**Records for the exercise:**
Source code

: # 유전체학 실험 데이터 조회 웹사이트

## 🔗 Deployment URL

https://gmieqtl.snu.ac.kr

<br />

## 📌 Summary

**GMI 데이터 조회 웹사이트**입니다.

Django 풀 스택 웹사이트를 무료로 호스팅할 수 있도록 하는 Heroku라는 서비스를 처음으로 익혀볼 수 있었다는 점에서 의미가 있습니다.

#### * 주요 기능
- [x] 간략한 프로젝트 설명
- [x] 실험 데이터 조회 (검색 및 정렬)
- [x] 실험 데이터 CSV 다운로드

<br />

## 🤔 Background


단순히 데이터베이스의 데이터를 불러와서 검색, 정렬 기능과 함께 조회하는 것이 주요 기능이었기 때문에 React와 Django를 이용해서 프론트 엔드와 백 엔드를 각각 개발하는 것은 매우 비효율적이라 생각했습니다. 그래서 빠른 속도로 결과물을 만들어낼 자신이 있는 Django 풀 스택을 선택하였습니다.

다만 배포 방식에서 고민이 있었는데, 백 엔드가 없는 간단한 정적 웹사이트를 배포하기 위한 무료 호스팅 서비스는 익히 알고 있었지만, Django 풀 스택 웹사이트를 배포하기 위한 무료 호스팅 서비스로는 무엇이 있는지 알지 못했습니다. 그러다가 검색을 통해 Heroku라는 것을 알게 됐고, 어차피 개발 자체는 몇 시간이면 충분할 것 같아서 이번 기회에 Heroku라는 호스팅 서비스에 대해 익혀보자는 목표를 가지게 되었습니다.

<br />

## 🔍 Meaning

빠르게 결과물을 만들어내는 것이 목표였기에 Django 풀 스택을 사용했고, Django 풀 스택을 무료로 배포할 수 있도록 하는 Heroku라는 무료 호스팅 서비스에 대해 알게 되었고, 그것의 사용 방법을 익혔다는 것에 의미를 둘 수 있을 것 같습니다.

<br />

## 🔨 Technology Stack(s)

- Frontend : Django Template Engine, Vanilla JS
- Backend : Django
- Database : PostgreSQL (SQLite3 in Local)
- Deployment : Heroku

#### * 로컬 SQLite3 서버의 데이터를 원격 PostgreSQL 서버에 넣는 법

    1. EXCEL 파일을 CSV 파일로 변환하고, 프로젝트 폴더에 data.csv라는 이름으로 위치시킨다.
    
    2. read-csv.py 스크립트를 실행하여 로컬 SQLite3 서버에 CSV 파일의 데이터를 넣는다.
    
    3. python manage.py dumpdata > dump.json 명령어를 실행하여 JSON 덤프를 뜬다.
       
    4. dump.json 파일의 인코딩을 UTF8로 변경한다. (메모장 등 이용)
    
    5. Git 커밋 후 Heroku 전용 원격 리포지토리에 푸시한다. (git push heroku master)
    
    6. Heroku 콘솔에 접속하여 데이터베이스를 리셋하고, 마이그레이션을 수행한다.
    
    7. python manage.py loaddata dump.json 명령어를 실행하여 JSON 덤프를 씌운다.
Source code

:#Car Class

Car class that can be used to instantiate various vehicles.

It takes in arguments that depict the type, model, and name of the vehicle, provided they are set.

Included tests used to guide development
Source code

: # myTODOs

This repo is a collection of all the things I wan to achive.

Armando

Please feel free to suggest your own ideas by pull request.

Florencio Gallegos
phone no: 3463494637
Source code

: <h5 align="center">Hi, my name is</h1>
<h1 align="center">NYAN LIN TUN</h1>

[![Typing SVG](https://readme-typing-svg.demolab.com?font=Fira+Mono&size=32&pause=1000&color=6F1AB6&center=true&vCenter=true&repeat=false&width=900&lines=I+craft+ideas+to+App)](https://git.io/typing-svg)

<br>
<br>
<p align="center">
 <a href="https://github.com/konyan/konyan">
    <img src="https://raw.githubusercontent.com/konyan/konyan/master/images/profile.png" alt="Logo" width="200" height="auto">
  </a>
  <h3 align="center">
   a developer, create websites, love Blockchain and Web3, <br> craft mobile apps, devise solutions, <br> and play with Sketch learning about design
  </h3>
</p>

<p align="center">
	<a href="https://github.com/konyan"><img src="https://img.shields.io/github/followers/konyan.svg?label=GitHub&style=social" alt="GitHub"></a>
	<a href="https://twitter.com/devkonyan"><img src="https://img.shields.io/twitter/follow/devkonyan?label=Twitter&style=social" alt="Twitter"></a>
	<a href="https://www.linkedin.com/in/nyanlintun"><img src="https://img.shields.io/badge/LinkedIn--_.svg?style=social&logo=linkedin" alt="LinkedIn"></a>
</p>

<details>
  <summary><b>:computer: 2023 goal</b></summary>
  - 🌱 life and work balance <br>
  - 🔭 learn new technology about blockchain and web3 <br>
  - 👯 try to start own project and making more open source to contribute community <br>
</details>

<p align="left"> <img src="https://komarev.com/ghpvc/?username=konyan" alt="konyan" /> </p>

**Exercise directions:**
Each record is to be given again in full, exactly as it reads.

**Solution to the exercise:**
Source code

: # 유전체학 실험 데이터 조회 웹사이트

## 🔗 Deployment URL

https://gmieqtl.snu.ac.kr

<br />

## 📌 Summary

**GMI 데이터 조회 웹사이트**입니다.

Django 풀 스택 웹사이트를 무료로 호스팅할 수 있도록 하는 Heroku라는 서비스를 처음으로 익혀볼 수 있었다는 점에서 의미가 있습니다.

#### * 주요 기능
- [x] 간략한 프로젝트 설명
- [x] 실험 데이터 조회 (검색 및 정렬)
- [x] 실험 데이터 CSV 다운로드

<br />

## 🤔 Background


단순히 데이터베이스의 데이터를 불러와서 검색, 정렬 기능과 함께 조회하는 것이 주요 기능이었기 때문에 React와 Django를 이용해서 프론트 엔드와 백 엔드를 각각 개발하는 것은 매우 비효율적이라 생각했습니다. 그래서 빠른 속도로 결과물을 만들어낼 자신이 있는 Django 풀 스택을 선택하였습니다.

다만 배포 방식에서 고민이 있었는데, 백 엔드가 없는 간단한 정적 웹사이트를 배포하기 위한 무료 호스팅 서비스는 익히 알고 있었지만, Django 풀 스택 웹사이트를 배포하기 위한 무료 호스팅 서비스로는 무엇이 있는지 알지 못했습니다. 그러다가 검색을 통해 Heroku라는 것을 알게 됐고, 어차피 개발 자체는 몇 시간이면 충분할 것 같아서 이번 기회에 Heroku라는 호스팅 서비스에 대해 익혀보자는 목표를 가지게 되었습니다.

<br />

## 🔍 Meaning

빠르게 결과물을 만들어내는 것이 목표였기에 Django 풀 스택을 사용했고, Django 풀 스택을 무료로 배포할 수 있도록 하는 Heroku라는 무료 호스팅 서비스에 대해 알게 되었고, 그것의 사용 방법을 익혔다는 것에 의미를 둘 수 있을 것 같습니다.

<br />

## 🔨 Technology Stack(s)

- Frontend : Django Template Engine, Vanilla JS
- Backend : Django
- Database : PostgreSQL (SQLite3 in Local)
- Deployment : Heroku

#### * 로컬 SQLite3 서버의 데이터를 원격 PostgreSQL 서버에 넣는 법

    1. EXCEL 파일을 CSV 파일로 변환하고, 프로젝트 폴더에 data.csv라는 이름으로 위치시킨다.
    
    2. read-csv.py 스크립트를 실행하여 로컬 SQLite3 서버에 CSV 파일의 데이터를 넣는다.
    
    3. python manage.py dumpdata > dump.json 명령어를 실행하여 JSON 덤프를 뜬다.
       
    4. dump.json 파일의 인코딩을 UTF8로 변경한다. (메모장 등 이용)
    
    5. Git 커밋 후 Heroku 전용 원격 리포지토리에 푸시한다. (git push heroku master)
    
    6. Heroku 콘솔에 접속하여 데이터베이스를 리셋하고, 마이그레이션을 수행한다.
    
    7. python manage.py loaddata dump.json 명령어를 실행하여 JSON 덤프를 씌운다.
Source code

:#Car Class

Car class that can be used to instantiate various vehicles.

It takes in arguments that depict the type, model, and name of the vehicle, provided they are set.

Included tests used to guide development
Source code

: # myTODOs

This repo is a collection of all the things I wan to achive.

Armando

Please feel free to suggest your own ideas by pull request.

Florencio Gallegos
phone no: 3463494637
Source code

: <h5 align="center">Hi, my name is</h1>
<h1 align="center">NYAN LIN TUN</h1>

[![Typing SVG](https://readme-typing-svg.demolab.com?font=Fira+Mono&size=32&pause=1000&color=6F1AB6&center=true&vCenter=true&repeat=false&width=900&lines=I+craft+ideas+to+App)](https://git.io/typing-svg)

<br>
<br>
<p align="center">
 <a href="https://github.com/konyan/konyan">
    <img src="https://raw.githubusercontent.com/konyan/konyan/master/images/profile.png" alt="Logo" width="200" height="auto">
  </a>
  <h3 align="center">
   a developer, create websites, love Blockchain and Web3, <br> craft mobile apps, devise solutions, <br> and play with Sketch learning about design
  </h3>
</p>

<p align="center">
	<a href="https://github.com/konyan"><img src="https://img.shields.io/github/followers/konyan.svg?label=GitHub&style=social" alt="GitHub"></a>
	<a href="https://twitter.com/devkonyan"><img src="https://img.shields.io/twitter/follow/devkonyan?label=Twitter&style=social" alt="Twitter"></a>
	<a href="https://www.linkedin.com/in/nyanlintun"><img src="https://img.shields.io/badge/LinkedIn--_.svg?style=social&logo=linkedin" alt="LinkedIn"></a>
</p>

<details>
  <summary><b>:computer: 2023 goal</b></summary>
  - 🌱 life and work balance <br>
  - 🔭 learn new technology about blockchain and web3 <br>
  - 👯 try to start own project and making more open source to contribute community <br>
</details>

<p align="left"> <img src="https://komarev.com/ghpvc/?username=konyan" alt="konyan" /> </p>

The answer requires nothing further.